(Material for this exercise):

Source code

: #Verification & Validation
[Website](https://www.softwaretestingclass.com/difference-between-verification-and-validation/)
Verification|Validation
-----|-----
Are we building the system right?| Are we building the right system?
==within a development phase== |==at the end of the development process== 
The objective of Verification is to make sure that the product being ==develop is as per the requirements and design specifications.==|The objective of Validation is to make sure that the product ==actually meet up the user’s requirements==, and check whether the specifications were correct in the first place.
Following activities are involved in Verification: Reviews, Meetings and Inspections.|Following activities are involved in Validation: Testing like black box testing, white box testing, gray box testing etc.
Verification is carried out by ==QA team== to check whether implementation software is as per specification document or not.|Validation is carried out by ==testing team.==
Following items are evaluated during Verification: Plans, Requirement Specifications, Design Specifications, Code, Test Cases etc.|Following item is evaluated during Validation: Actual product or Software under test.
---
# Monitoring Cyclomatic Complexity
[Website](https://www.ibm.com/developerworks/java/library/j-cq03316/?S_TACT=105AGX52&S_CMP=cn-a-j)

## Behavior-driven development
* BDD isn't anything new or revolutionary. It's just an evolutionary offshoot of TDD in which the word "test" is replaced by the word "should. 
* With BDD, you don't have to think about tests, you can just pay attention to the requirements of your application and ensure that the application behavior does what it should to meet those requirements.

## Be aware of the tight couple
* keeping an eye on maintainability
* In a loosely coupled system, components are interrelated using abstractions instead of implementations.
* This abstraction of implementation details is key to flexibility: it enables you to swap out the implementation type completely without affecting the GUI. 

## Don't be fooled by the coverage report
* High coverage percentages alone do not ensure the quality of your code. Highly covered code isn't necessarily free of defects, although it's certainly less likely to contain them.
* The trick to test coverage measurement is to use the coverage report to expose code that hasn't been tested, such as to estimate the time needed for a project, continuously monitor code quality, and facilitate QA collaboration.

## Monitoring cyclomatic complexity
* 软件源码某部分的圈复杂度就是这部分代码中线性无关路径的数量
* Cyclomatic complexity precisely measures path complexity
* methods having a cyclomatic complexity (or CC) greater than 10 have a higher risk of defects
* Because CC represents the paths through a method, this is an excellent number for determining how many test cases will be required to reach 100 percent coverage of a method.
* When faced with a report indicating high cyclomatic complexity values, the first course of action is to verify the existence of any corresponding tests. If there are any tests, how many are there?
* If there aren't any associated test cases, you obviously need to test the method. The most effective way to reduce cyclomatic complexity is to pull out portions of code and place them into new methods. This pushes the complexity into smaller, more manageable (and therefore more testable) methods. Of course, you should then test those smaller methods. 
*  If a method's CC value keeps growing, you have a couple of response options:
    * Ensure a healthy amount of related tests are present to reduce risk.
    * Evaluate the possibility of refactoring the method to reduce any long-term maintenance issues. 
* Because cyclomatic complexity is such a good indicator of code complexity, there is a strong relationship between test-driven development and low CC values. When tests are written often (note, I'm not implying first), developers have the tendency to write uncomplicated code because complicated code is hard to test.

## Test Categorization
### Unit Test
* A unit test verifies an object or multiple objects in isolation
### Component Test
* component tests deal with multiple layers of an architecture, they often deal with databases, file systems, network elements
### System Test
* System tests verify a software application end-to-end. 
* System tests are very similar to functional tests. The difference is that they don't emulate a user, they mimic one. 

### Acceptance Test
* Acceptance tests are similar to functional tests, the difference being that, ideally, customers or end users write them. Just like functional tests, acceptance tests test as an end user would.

(What you will do): Using the records above, copy word for word the line with "those smaller methods.", the line with "### Unit Test", and every line between them.

(Output of the exercise):
* If there aren't any associated test cases, you obviously need to test the method. The most effective way to reduce cyclomatic complexity is to pull out portions of code and place them into new methods. This pushes the complexity into smaller, more manageable (and therefore more testable) methods. Of course, you should then test those smaller methods. 
*  If a method's CC value keeps growing, you have a couple of response options:
    * Ensure a healthy amount of related tests are present to reduce risk.
    * Evaluate the possibility of refactoring the method to reduce any long-term maintenance issues. 
* Because cyclomatic complexity is such a good indicator of code complexity, there is a strong relationship between test-driven development and low CC values. When tests are written often (note, I'm not implying first), developers have the tendency to write uncomplicated code because complicated code is hard to test.

## Test Categorization
### Unit Test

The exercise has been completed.